Page 1 of 1

Check Duplicate without using Remove Duplicates

Posted: Fri Sep 30, 2011 2:02 am
by karthi_gana
All,

We receive security return file from the external vendor on monthly basis. If the file contain duplicates (key columns: securty_no, month_end_date), we don't want to process the complete file. We need to ensure that the file doesn't have any single duplicate. I think it is a kind of Quality check. Do i need to use Quality stage/standardize/Investigate? Do i need to create any new rule set? I don't know how to start or from where to start. Can anybody help me ?

Posted: Fri Sep 30, 2011 2:20 am
by arvind_ds
You can use sort stage also in datastage parallel jobs to remove duplicates.

Re: Check Duplicate without using Remove Duplicates

Posted: Fri Sep 30, 2011 2:23 am
by BI-RMA
Use an Aggregator and group by your key-columns. If there is a count > 1 You can evaluate that as an error. For example use a Lookup-Stage, do a lookup for the fixed value 1 against the Counter from the Aggregator and keep the default setting for Lookup-Failure as 'Fail' - if there is duplicate key in the file the job will abort.

Within the Sequence calling this job, you should then set the execution action for this job to "Reset if required, then run", because You make the job abort in certain conditions defined by business-rules.
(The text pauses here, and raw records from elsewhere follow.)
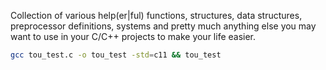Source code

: Collection of various help(er|ful) functions, structures, data structures, preprocessor definitions, systems and pretty much anything else you may want to use in your C/C++ projects to make your life easier.

```sh
gcc tou_test.c -o tou_test -std=c11 && tou_test
```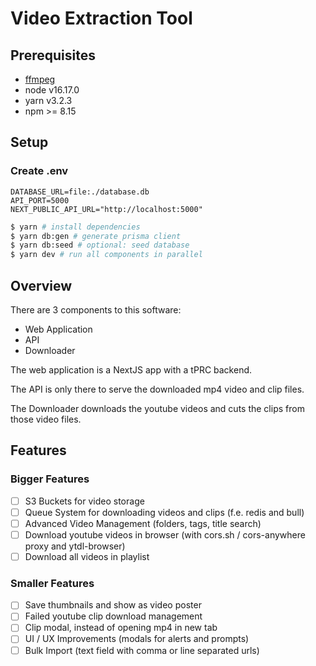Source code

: # Video Extraction Tool

## Prerequisites

- [ffmpeg](https://ffmpeg.org/)
- node v16.17.0
- yarn v3.2.3
- npm >= 8.15

## Setup

### Create .env

```
DATABASE_URL=file:./database.db
API_PORT=5000
NEXT_PUBLIC_API_URL="http://localhost:5000"
```

```bash
$ yarn # install dependencies
$ yarn db:gen # generate prisma client
$ yarn db:seed # optional: seed database
$ yarn dev # run all components in parallel
```

## Overview

There are 3 components to this software:

- Web Application
- API
- Downloader

The web application is a NextJS app with a tPRC backend.

The API is only there to serve the downloaded mp4 video and clip files.

The Downloader downloads the youtube videos and cuts the clips from
those video files.

## Features

### Bigger Features

- [ ] S3 Buckets for video storage
- [ ] Queue System for downloading videos and clips (f.e. redis and bull)
- [ ] Advanced Video Management (folders, tags, title search)
- [ ] Download youtube videos in browser (with cors.sh / cors-anywhere proxy and ytdl-browser)
- [ ] Download all videos in playlist

### Smaller Features

- [ ] Save thumbnails and show as video poster
- [ ] Failed youtube clip download management
- [ ] Clip modal, instead of opening mp4 in new tab
- [ ] UI / UX Improvements (modals for alerts and prompts)
- [ ] Bulk Import (text field with comma or line separated urls)
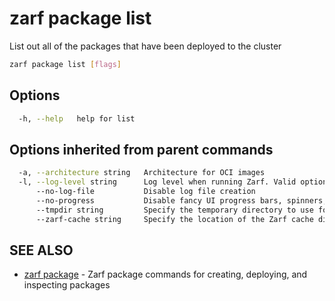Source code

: # zarf package list

List out all of the packages that have been deployed to the cluster

``` bash
zarf package list [flags]
```

## Options

``` bash
  -h, --help   help for list
```

## Options inherited from parent commands

``` bash
  -a, --architecture string   Architecture for OCI images
  -l, --log-level string      Log level when running Zarf. Valid options are: warn, info, debug, trace (default "info")
      --no-log-file           Disable log file creation
      --no-progress           Disable fancy UI progress bars, spinners, logos, etc
      --tmpdir string         Specify the temporary directory to use for intermediate files
      --zarf-cache string     Specify the location of the Zarf cache directory (default "~/.zarf-cache")
```

## SEE ALSO

* [zarf package](zarf_package.md) - Zarf package commands for creating, deploying, and inspecting packages
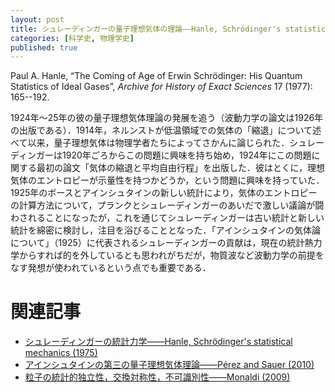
 ```yaml
---
layout: post
title: シュレーディンガーの量子理想気体の理論——Hanle, Schrödinger's statistics of gases (1977)
categories: [科学史, 物理学史]
published: true
---
```


Paul A. Hanle, “The Coming of Age of Erwin Schrödinger: His Quantum Statistics of Ideal Gases”, _Archive for History of Exact Sciences_ 17 (1977): 165--192.

1924年〜25年の彼の量子理想気体理論の発展を追う（波動力学の論文は1926年の出版である）．1914年，ネルンストが低温領域での気体の「縮退」について述べて以来，量子理想気体は物理学者たちによってさかんに論じられた．シュレーディンガーは1920年ごろからこの問題に興味を持ち始め，1924年にこの問題に関する最初の論文「気体の縮退と平均自由行程」を出版した．彼はとくに，理想気体のエントロピーが示量性を持つかどうか，という問題に興味を持っていた．1925年のボースとアインシュタインの新しい統計により，気体のエントロピーの計算方法について，プランクとシュレーディンガーのあいだで激しい議論が闘わされることになったが，これを通じてシュレーディンガーは古い統計と新しい統計を綿密に検討し，注目を浴びることとなった．「アインシュタインの気体論について」（1925）に代表されるシュレーディンガーの貢献は，現在の統計熱力学からすれば的を外しているとも思われがちだが，物質波など波動力学の前提をなす発想が使われているという点でも重要である．

# 関連記事

* [シュレーディンガーの統計力学——Hanle, Schrödinger's statistical mechanics (1975)](http://hinaba.org/mikro-und-makro/2017/08/27/02.html)
* [アインシュタインの第三の量子理想気体理論——Pérez and Sauer (2010)](http://hinaba.org/mikro-und-makro/2017/08/28/02.html)
* [粒子の統計的独立性，交換対称性，不可識別性——Monaldi (2009)](http://hinaba.org/mikro-und-makro/2017/08/29/01.html)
Posted: Fri Sep 30, 2011 2:49 am
by vishal_rastogi
with the help of stage variables in transformer you can remove the duplicate

Re: Check Duplicate without using Remove Duplicates

Posted: Fri Sep 30, 2011 8:11 pm
by SURA
You can use SED / SORT Unix command in before routine and remove.

DS User

Posted: Sat Oct 01, 2011 2:32 am
by pandeesh
Use uniq -d and if returns any result simply do not process the file

Posted: Sat Oct 01, 2011 4:32 am
by BI-RMA
pandeesh wrote:Use uniq -d and if returns any result simply do not process the file
But this only helps if the rows are exact duplicates of each other. To check for duplicate keys, see above. There are likely to be other solutions, as almost always in DataStage...

Posted: Mon Oct 03, 2011 8:33 am
by FranklinE
Not intending this to be a good solution, but I needed something quickly and cooked up a way to use transformer constraints to capture duplicates (needed to be saved in a rejects file). I also check some fields for validity.

It took complete "coverage" in the constraints logic. Failed edits to one link, duplicates to another link, and a carefully written "reverse" logic for rows that pass and are to be processed in next steps.

Posted: Wed Nov 16, 2011 8:25 am
by sanjayS
First sort the records based on the key column whcih is followed by transformer stage.

And use use stage variable and constraint to remove dublicates.

sv1 : Key column
sv2 : If sv1<>sv3 Then 1 Else 0
sv3 : sv1

use constraint as sv2 = 1

-----------------
sanjay

Posted: Wed Nov 16, 2011 9:35 am
by ShaneMuir
Or just use a sort stage, group and sort by the key and add a key change column to the output.

As the next stage you can use a transformer or a filter to check the keychange column. This column is set to 1 for the first row in each group where the value of the sort key changes. Subsequent records in the group have the column set to 0. You can output the respective rows as you require.